Descriptions of transformer architecture often assume that later token encodings have a direct and specific relationship to each originating token, gradually transforming into more abstract or generalized concepts. This holds true for the most part in this analysis—but there are some intriguing exceptions.
- Token Movement Through Layers: Token encodings shift both toward and away from their original embeddings as they progress through the transformer layers. This movement is measured both by the cosine similarity to the original embedding and by the number of tokens closer to the current encoding than its original embedding.
- Content vs. Function Words: By the final layer, content words, and especially those that rely on surrounding words for disambiguation, deviate significantly from their original embeddings, conceptually drifting far from their initial representations. In contrast, function words, like "and" or "the," remain much closer to their original embeddings, indicating that the attention mechanism doesn't significantly alter their rankings.
- Encoding Space Density: Interestingly, the cosine similarity between the original embeddings and the final layer embeddings shows only slight variation between content and function words. So while the cosine similarities move in relatively similar ways, the rankings change much more dramatically. This suggests that content words may occupy a denser region in the encoding space than function words.
- Radical Shift in Layer 5: In this RoBERTa model, layer 5 exhibits a dramatic shift, pushing function word token encodings far from their original embeddings. However, by layer 6, they revert closer to their initial positions. Whether this is a particular quirk of the RoBERTa model or a general property of transformers is unclear.
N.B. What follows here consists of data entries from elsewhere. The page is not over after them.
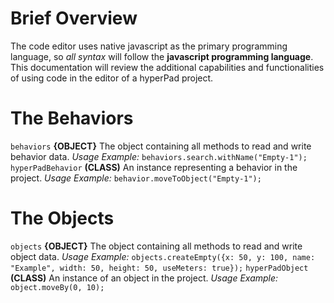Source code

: # Brief Overview
The code editor uses native javascript as the primary programming language, so *all syntax* will follow the **javascript programming language**.
This documentation will review the additional capabilities and functionalities of using code in the editor of a hyperPad project.

# The Behaviors
`behaviors` **{OBJECT}** The object containing all methods to read and write behavior data.
*Usage Example:* `behaviors.search.withName("Empty-1");`
`hyperPadBehavior` **(CLASS)** An instance representing a behavior in the project.
*Usage Example:* `behavior.moveToObject("Empty-1");` 

# The Objects
`objects` **{OBJECT}** The object containing all methods to read and write object data.
*Usage Example:* `objects.createEmpty({x: 50, y: 100, name: "Example", width: 50, height: 50, useMeters: true});`
`hyperPadObject` **(CLASS)** An instance of an object in the project.
*Usage Example:* `object.moveBy(0, 10);`
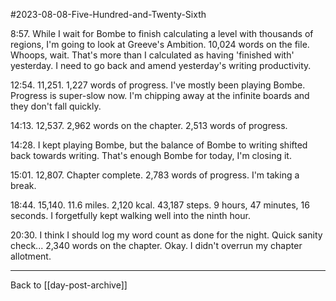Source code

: #2023-08-08-Five-Hundred-and-Twenty-Sixth

8:57.  While I wait for Bombe to finish calculating a level with thousands of regions, I'm going to look at Greeve's Ambition.  10,024 words on the file.  Whoops, wait.  That's more than I calculated as having 'finished with' yesterday.  I need to go back and amend yesterday's writing productivity.

12:54.  11,251.  1,227 words of progress.  I've mostly been playing Bombe.  Progress is super-slow now.  I'm chipping away at the infinite boards and they don't fall quickly.

14:13.  12,537.  2,962 words on the chapter.  2,513 words of progress.

14:28.  I kept playing Bombe, but the balance of Bombe to writing shifted back towards writing.  That's enough Bombe for today, I'm closing it.

15:01.  12,807.  Chapter complete.  2,783 words of progress.  I'm taking a break.

18:44.  15,140.  11.6 miles.  2,120 kcal.  43,187 steps.  9 hours, 47 minutes, 16 seconds.  I forgetfully kept walking well into the ninth hour.

20:30.  I think I should log my word count as done for the night.  Quick sanity check...  2,340 words on the chapter.  Okay.  I didn't overrun my chapter allotment.  

---
Back to [[day-post-archive]]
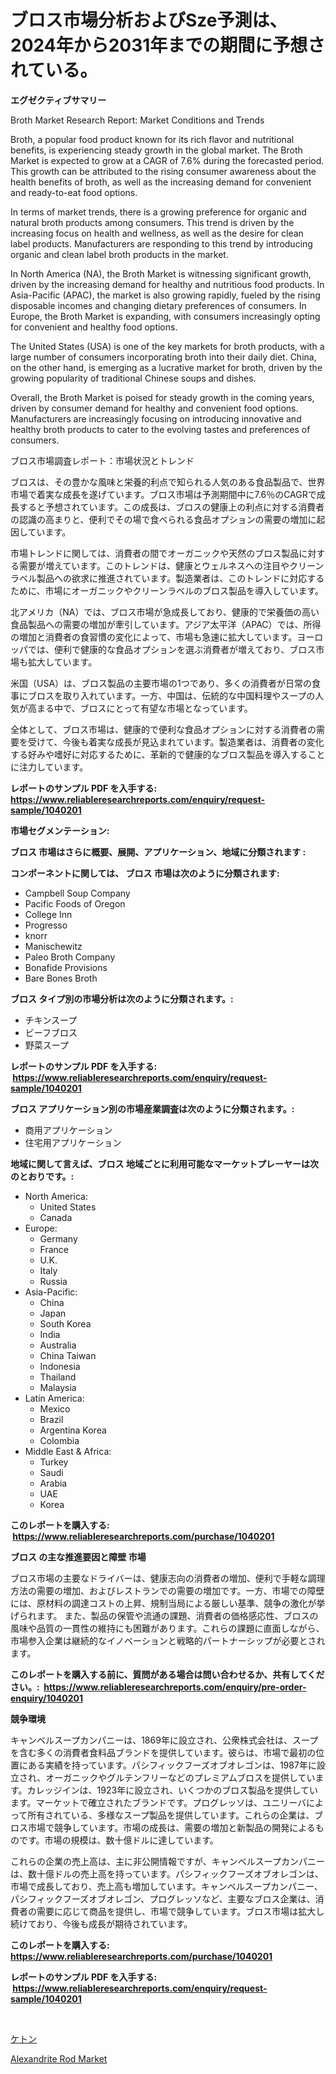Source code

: <p><h1>ブロス市場分析およびSze予測は、2024年から2031年までの期間に予想されている。</h1></p><p><strong>エグゼクティブサマリー</strong></p>
<p><p>Broth Market Research Report: Market Conditions and Trends</p><p>Broth, a popular food product known for its rich flavor and nutritional benefits, is experiencing steady growth in the global market. The Broth Market is expected to grow at a CAGR of 7.6% during the forecasted period. This growth can be attributed to the rising consumer awareness about the health benefits of broth, as well as the increasing demand for convenient and ready-to-eat food options.</p><p>In terms of market trends, there is a growing preference for organic and natural broth products among consumers. This trend is driven by the increasing focus on health and wellness, as well as the desire for clean label products. Manufacturers are responding to this trend by introducing organic and clean label broth products in the market.</p><p>In North America (NA), the Broth Market is witnessing significant growth, driven by the increasing demand for healthy and nutritious food products. In Asia-Pacific (APAC), the market is also growing rapidly, fueled by the rising disposable incomes and changing dietary preferences of consumers. In Europe, the Broth Market is expanding, with consumers increasingly opting for convenient and healthy food options.</p><p>The United States (USA) is one of the key markets for broth products, with a large number of consumers incorporating broth into their daily diet. China, on the other hand, is emerging as a lucrative market for broth, driven by the growing popularity of traditional Chinese soups and dishes.</p><p>Overall, the Broth Market is poised for steady growth in the coming years, driven by consumer demand for healthy and convenient food options. Manufacturers are increasingly focusing on introducing innovative and healthy broth products to cater to the evolving tastes and preferences of consumers.</p><p>ブロス市場調査レポート：市場状況とトレンド</p><p>ブロスは、その豊かな風味と栄養的利点で知られる人気のある食品製品で、世界市場で着実な成長を遂げています。ブロス市場は予測期間中に7.6％のCAGRで成長すると予想されています。この成長は、ブロスの健康上の利点に対する消費者の認識の高まりと、便利でその場で食べられる食品オプションの需要の増加に起因しています。</p><p>市場トレンドに関しては、消費者の間でオーガニックや天然のブロス製品に対する需要が増えています。このトレンドは、健康とウェルネスへの注目やクリーンラベル製品への欲求に推進されています。製造業者は、このトレンドに対応するために、市場にオーガニックやクリーンラベルのブロス製品を導入しています。</p><p>北アメリカ（NA）では、ブロス市場が急成長しており、健康的で栄養価の高い食品製品への需要の増加が牽引しています。アジア太平洋（APAC）では、所得の増加と消費者の食習慣の変化によって、市場も急速に拡大しています。ヨーロッパでは、便利で健康的な食品オプションを選ぶ消費者が増えており、ブロス市場も拡大しています。</p><p>米国（USA）は、ブロス製品の主要市場の1つであり、多くの消費者が日常の食事にブロスを取り入れています。一方、中国は、伝統的な中国料理やスープの人気が高まる中で、ブロスにとって有望な市場となっています。</p><p>全体として、ブロス市場は、健康的で便利な食品オプションに対する消費者の需要を受けて、今後も着実な成長が見込まれています。製造業者は、消費者の変化する好みや嗜好に対応するために、革新的で健康的なブロス製品を導入することに注力しています。</p></p>
<p><strong>レポートのサンプル PDF を入手する: <a href="https://www.reliableresearchreports.com/enquiry/request-sample/1040201">https://www.reliableresearchreports.com/enquiry/request-sample/1040201</a></strong></p>
<p><strong>市場セグメンテーション:</strong></p>
<p><strong> ブロス 市場はさらに概要、展開、アプリケーション、地域に分類されます :</strong></p>
<p><strong>コンポーネントに関しては、 ブロス 市場は次のように分類されます: &nbsp;</strong></p>
<p><ul><li>Campbell Soup Company</li><li>Pacific Foods of Oregon</li><li>College Inn</li><li>Progresso</li><li>knorr</li><li>Manischewitz</li><li>Paleo Broth Company</li><li>Bonafide Provisions</li><li>Bare Bones Broth</li></ul></p>
<p><strong> ブロス タイプ別の市場分析は次のように分類されます。:</strong></p>
<p><ul><li>チキンスープ</li><li>ビーフブロス</li><li>野菜スープ</li></ul></p>
<p><strong>レポートのサンプル PDF を入手する: &nbsp;<a href="https://www.reliableresearchreports.com/enquiry/request-sample/1040201">https://www.reliableresearchreports.com/enquiry/request-sample/1040201</a></strong></p>
<p><strong> ブロス アプリケーション別の市場産業調査は次のように分類されます。:</strong></p>
<p><ul><li>商用アプリケーション</li><li>住宅用アプリケーション</li></ul></p>
<p><strong>地域に関して言えば、ブロス 地域ごとに利用可能なマーケットプレーヤーは次のとおりです。:</strong></p>
<p><ul>
    <li>
        North America:
        <ul>
            <li>United States</li>
            <li>Canada</li>
        </ul>
    </li>
    <li>
        Europe:
        <ul>
            <li>Germany</li>
            <li>France</li>
            <li>U.K.</li>
            <li>Italy</li>
            <li>Russia</li>
        </ul>
    </li>
    <li>
        Asia-Pacific:
        <ul>
            <li>China</li>
            <li>Japan</li>
            <li>South Korea</li>
            <li>India</li>
            <li>Australia</li>
            <li>China Taiwan</li>
            <li>Indonesia</li>
            <li>Thailand</li>
            <li>Malaysia</li>
        </ul>
    </li>
    <li>
        Latin America:
        <ul>
            <li>Mexico</li>
            <li>Brazil</li>
            <li>Argentina Korea</li>
            <li>Colombia</li>
        </ul>
    </li>
    <li>
        Middle East & Africa:
        <ul>
            <li>Turkey</li>
            <li>Saudi</li>
            <li>Arabia</li>
            <li>UAE</li>
            <li>Korea</li>
        </ul>
    </li>
    </ul></p>
<p><strong>このレポートを購入する: &nbsp;<a href="https://www.reliableresearchreports.com/purchase/1040201">https://www.reliableresearchreports.com/purchase/1040201</a></strong></p>
<p><strong>ブロス の主な推進要因と障壁 市場</strong></p>
<p><p>ブロス市場の主要なドライバーは、健康志向の消費者の増加、便利で手軽な調理方法の需要の増加、およびレストランでの需要の増加です。一方、市場での障壁には、原材料の調達コストの上昇、規制当局による厳しい基準、競争の激化が挙げられます。 また、製品の保管や流通の課題、消費者の価格感応性、ブロスの風味や品質の一貫性の維持にも困難があります。これらの課題に直面しながら、市場参入企業は継続的なイノベーションと戦略的パートナーシップが必要とされます。</p></p>
<p><strong>このレポートを購入する前に、質問がある場合は問い合わせるか、共有してください。:&nbsp; <a href="https://www.reliableresearchreports.com/enquiry/pre-order-enquiry/1040201">https://www.reliableresearchreports.com/enquiry/pre-order-enquiry/1040201</a></strong></p>
<p><strong>競争環境</strong></p>
<p><p>キャンベルスープカンパニーは、1869年に設立され、公衆株式会社は、スープを含む多くの消費者食料品ブランドを提供しています。彼らは、市場で最初の位置にある実績を持っています。パシフィックフーズオブオレゴンは、1987年に設立され、オーガニックやグルテンフリーなどのプレミアムブロスを提供しています。カレッジインは、1923年に設立され、いくつかのブロス製品を提供しています。マーケットで確立されたブランドです。プログレッソは、ユニリーバによって所有されている、多様なスープ製品を提供しています。これらの企業は、ブロス市場で競争しています。市場の成長は、需要の増加と新製品の開発によるものです。市場の規模は、数十億ドルに達しています。</p><p>これらの企業の売上高は、主に非公開情報ですが、キャンベルスープカンパニーは、数十億ドルの売上高を持っています。パシフィックフーズオブオレゴンは、市場で成長しており、売上高も増加しています。キャンベルスープカンパニー、パシフィックフーズオブオレゴン、プログレッソなど、主要なブロス企業は、消費者の需要に応じて商品を提供し、市場で競争しています。ブロス市場は拡大し続けており、今後も成長が期待されています。</p></p>
<p><strong>このレポートを購入する: &nbsp; <a href="https://www.reliableresearchreports.com/purchase/1040201">https://www.reliableresearchreports.com/purchase/1040201</a></strong></p>
<p><strong>レポートのサンプル PDF を入手する: &nbsp;<a href="https://www.reliableresearchreports.com/enquiry/request-sample/1040201">https://www.reliableresearchreports.com/enquiry/request-sample/1040201</a></strong><strong></strong></p>
<p>&nbsp;</p>
<p><p><a href="https://medium.com/@thomassandoval55/%E3%82%B1%E3%83%88%E3%83%B3%E5%B8%82%E5%A0%B4-2031%E5%B9%B4%E3%81%BE%E3%81%A7%E3%81%AE%E3%83%88%E3%83%AC%E3%83%B3%E3%83%89-%E4%BA%88%E6%B8%AC-%E7%AB%B6%E4%BA%89%E5%88%86%E6%9E%90-4b91c5aa3679">ケトン</a></p><p><a href="https://noble-drawer-34c.notion.site/Insights-into-Alexandrite-Rod-Market-Size-Analysing-Market-Share-Trends-and-Growth-from-2024-to-2-dc1867167f9f4d4496153b7ca1dbbbdc">Alexandrite Rod Market</a></p></p>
It's also unclear if the shift implies a particular recontextualization action or is simply a place where the model goes "off-track" temporarily. The layer 5 shift happens regardless of the token sequence processed.
This behavior suggests that while the attention layers impact the rankings of content words more than function words, this may be attributed more to differences in encoding space density for the two types of tokens than to inherent differences in movement of tokens through the encoding space.
- Input some text to be tokenized. Hit return or click "Tokenize"
- Click on one of the displayed tokens
- Toggle "Use positional embeddings" to see how the similarity rankings change when the token's positional embedding is added to the vocabulary embeddings
- In the "Similarity and Rankings" tab:
- See the rankings of, and similarity to, the token's encoding against the original token embeddings.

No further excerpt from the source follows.